By an act[256] of the General Assembly assented to November 26th, 1802, eighteen of the principal citizens of the town were incorporated into a society “under the name and style of the Petersburg Union Society.” The avowed objects of this association were the diffusion of knowledge and the alleviation of want. It maintained an active existence for some years and exerted a marked influence for good.
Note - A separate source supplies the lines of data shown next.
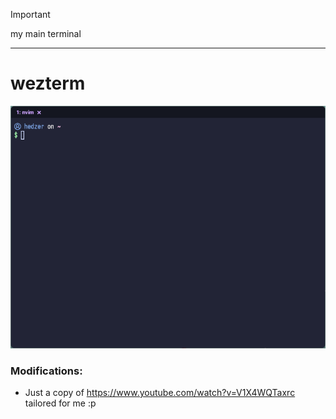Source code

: > [!IMPORTANT]
> my main terminal

---

# wezterm

![](preview.png)

### Modifications:
- Just a copy of https://www.youtube.com/watch?v=V1X4WQTaxrc tailored for me :p
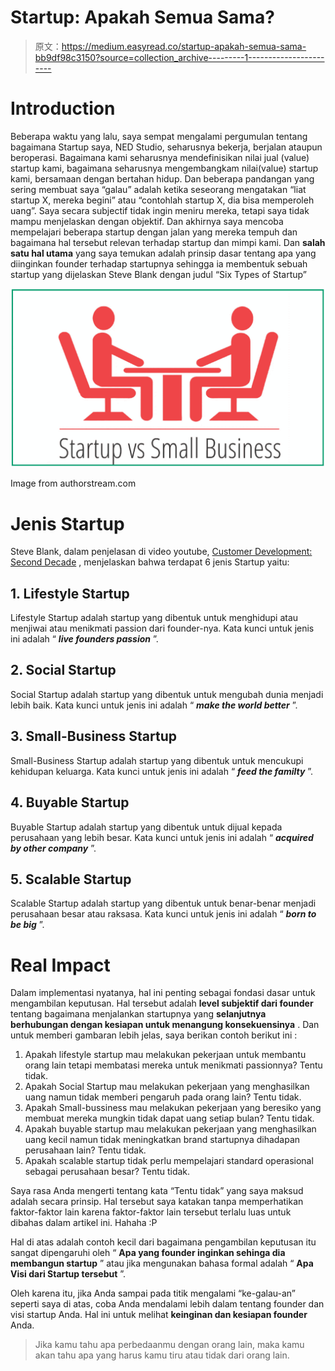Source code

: # Startup: Apakah Semua Sama?

> 原文：<https://medium.easyread.co/startup-apakah-semua-sama-bb9df98c3150?source=collection_archive---------1----------------------->

# Introduction

Beberapa waktu yang lalu, saya sempat mengalami pergumulan tentang bagaimana Startup saya, NED Studio, seharusnya bekerja, berjalan ataupun beroperasi. Bagaimana kami seharusnya mendefinisikan nilai jual (value) startup kami, bagaimana seharusnya mengembangkam nilai(value) startup kami, bersamaan dengan bertahan hidup. Dan beberapa pandangan yang sering membuat saya “galau” adalah ketika seseorang mengatakan “liat startup X, mereka begini” atau “contohlah startup X, dia bisa memperoleh uang”. Saya secara subjectif tidak ingin meniru mereka, tetapi saya tidak mampu menjelaskan dengan objektif. Dan akhirnya saya mencoba mempelajari beberapa startup dengan jalan yang mereka tempuh dan bagaimana hal tersebut relevan terhadap startup dan mimpi kami. Dan **salah satu hal utama** yang saya temukan adalah prinsip dasar tentang apa yang diinginkan founder terhadap startupnya sehingga ia membentuk sebuah startup yang dijelaskan Steve Blank dengan judul “Six Types of Startup”

![](img/531026c7176c4f6a7ed8076613ff84fa.png)

Image from authorstream.com

# Jenis Startup

Steve Blank, dalam penjelasan di video youtube, [Customer Development: Second Decade](https://www.youtube.com/watch?v=6t0t-CXPpyM) , menjelaskan bahwa terdapat 6 jenis Startup yaitu:

## 1\. Lifestyle Startup

Lifestyle Startup adalah startup yang dibentuk untuk menghidupi atau menjiwai atau menikmati passion dari founder-nya. Kata kunci untuk jenis ini adalah “ ***live founders passion*** ”.

## 2\. Social Startup

Social Startup adalah startup yang dibentuk untuk mengubah dunia menjadi lebih baik. Kata kunci untuk jenis ini adalah “ ***make the world better*** ”.

## 3\. Small-Business Startup

Small-Business Startup adalah startup yang dibentuk untuk mencukupi kehidupan keluarga. Kata kunci untuk jenis ini adalah “ ***feed the familty*** ”.

## 4\. Buyable Startup

Buyable Startup adalah startup yang dibentuk untuk dijual kepada perusahaan yang lebih besar. Kata kunci untuk jenis ini adalah “ ***acquired by other company*** ”.

## 5\. Scalable Startup

Scalable Startup adalah startup yang dibentuk untuk benar-benar menjadi perusahaan besar atau raksasa. Kata kunci untuk jenis ini adalah “ ***born to be big*** ”.

# Real Impact

Dalam implementasi nyatanya, hal ini penting sebagai fondasi dasar untuk mengambilan keputusan. Hal tersebut adalah **level subjektif dari founder** tentang bagaimana menjalankan startupnya yang **selanjutnya berhubungan dengan kesiapan untuk menangung konsekuensinya** . Dan untuk memberi gambaran lebih jelas, saya berikan contoh berikut ini :

1.  Apakah lifestyle startup mau melakukan pekerjaan untuk membantu orang lain tetapi membatasi mereka untuk menikmati passionnya? Tentu tidak.
2.  Apakah Social Startup mau melakukan pekerjaan yang menghasilkan uang namun tidak memberi pengaruh pada orang lain? Tentu tidak.
3.  Apakah Small-bussiness mau melakukan pekerjaan yang beresiko yang membuat mereka mungkin tidak dapat uang setiap bulan? Tentu tidak.
4.  Apakah buyable startup mau melakukan pekerjaan yang menghasilkan uang kecil namun tidak meningkatkan brand startupnya dihadapan perusahaan lain? Tentu tidak.
5.  Apakah scalable startup tidak perlu mempelajari standard operasional sebagai perusahaan besar? Tentu tidak.

Saya rasa Anda mengerti tentang kata “Tentu tidak” yang saya maksud adalah secara prinsip. Hal tersebut saya katakan tanpa memperhatikan faktor-faktor lain karena faktor-faktor lain tersebut terlalu luas untuk dibahas dalam artikel ini. Hahaha :P

Hal di atas adalah contoh kecil dari bagaimana pengambilan keputusan itu sangat dipengaruhi oleh “ **Apa yang founder inginkan sehinga dia membangun startup** ” atau jika mengunakan bahasa formal adalah “ **Apa Visi dari Startup tersebut** ”.

Oleh karena itu, jika Anda sampai pada titik mengalami “ke-galau-an” seperti saya di atas, coba Anda mendalami lebih dalam tentang founder dan visi startup Anda. Hal ini untuk melihat **keinginan dan kesiapan founder** Anda.

> Jika kamu tahu apa perbedaanmu dengan orang lain, maka kamu akan tahu apa yang harus kamu tiru atau tidak dari orang lain.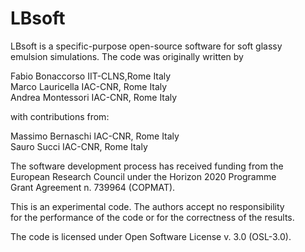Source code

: # LBsoft

LBsoft is a specific-purpose open-source software for soft glassy       
emulsion simulations. The code was originally written by                
                                                                        
Fabio Bonaccorso         IIT-CLNS,Rome                     Italy        
Marco Lauricella         IAC-CNR, Rome                     Italy        
Andrea Montessori        IAC-CNR, Rome                     Italy      
                                                                        
                                                                                                                                                
with contributions from:                                                
                                                                               
Massimo Bernaschi        IAC-CNR, Rome                     Italy        
Sauro Succi              IAC-CNR, Rome                     Italy        
                                                                        
The software development process has received funding from the          
European Research Council under the Horizon 2020 Programme              
Grant Agreement n. 739964 (COPMAT).                                     
                                                                        
This is an experimental code. The authors accept no responsibility      
for the performance of the code or for the correctness of the results.  
                                                                        
The code is licensed under Open Software License v. 3.0 (OSL-3.0).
On the first of December, 1802,[257] Robert Thompson, Leroy Pope, Richard Easter, Samuel Watkins, and John Ragland were appointed Commissioners of the town of Petersburg, and were charged with its “better regulation and government.” They were to hold office until the first Monday in January, 1804. Then, and on the first Monday in every January thereafter, the citizens entitled to vote for members of the General Assembly were required to choose by ballot five persons to act as Commissioners of the town. These Commissioners were invested “with full power and authority to make such by-laws and regulations, and to inflict or impose such pains, penalties, and forfeitures as in their judgment should be conducive to the good order and government of the said town of Petersburg:” provided such by-laws and regulations were not repugnant to the constitution and laws of Georgia, and that the pains and penalties contemplated did not extend to life or member.

Two years afterwards[258] the powers of these Commissioners were materially enlarged, and they were directed to have a correct plan of the town and commons made by the County Surveyor and recorded in the office of the Clerk of the Superior Court of Elbert County.

Speaking of Petersburg in 1800, Mr. George Sibbald says:[259] “In point of situation and commercial consequence it is second only to Augusta.... It is a handsome, well built Town, and presents to the view of the astonished traveller, a Town which has risen out of the Woods in a few years as if by enchantment: It has two Warehouses for the Inspection of Tobacco.”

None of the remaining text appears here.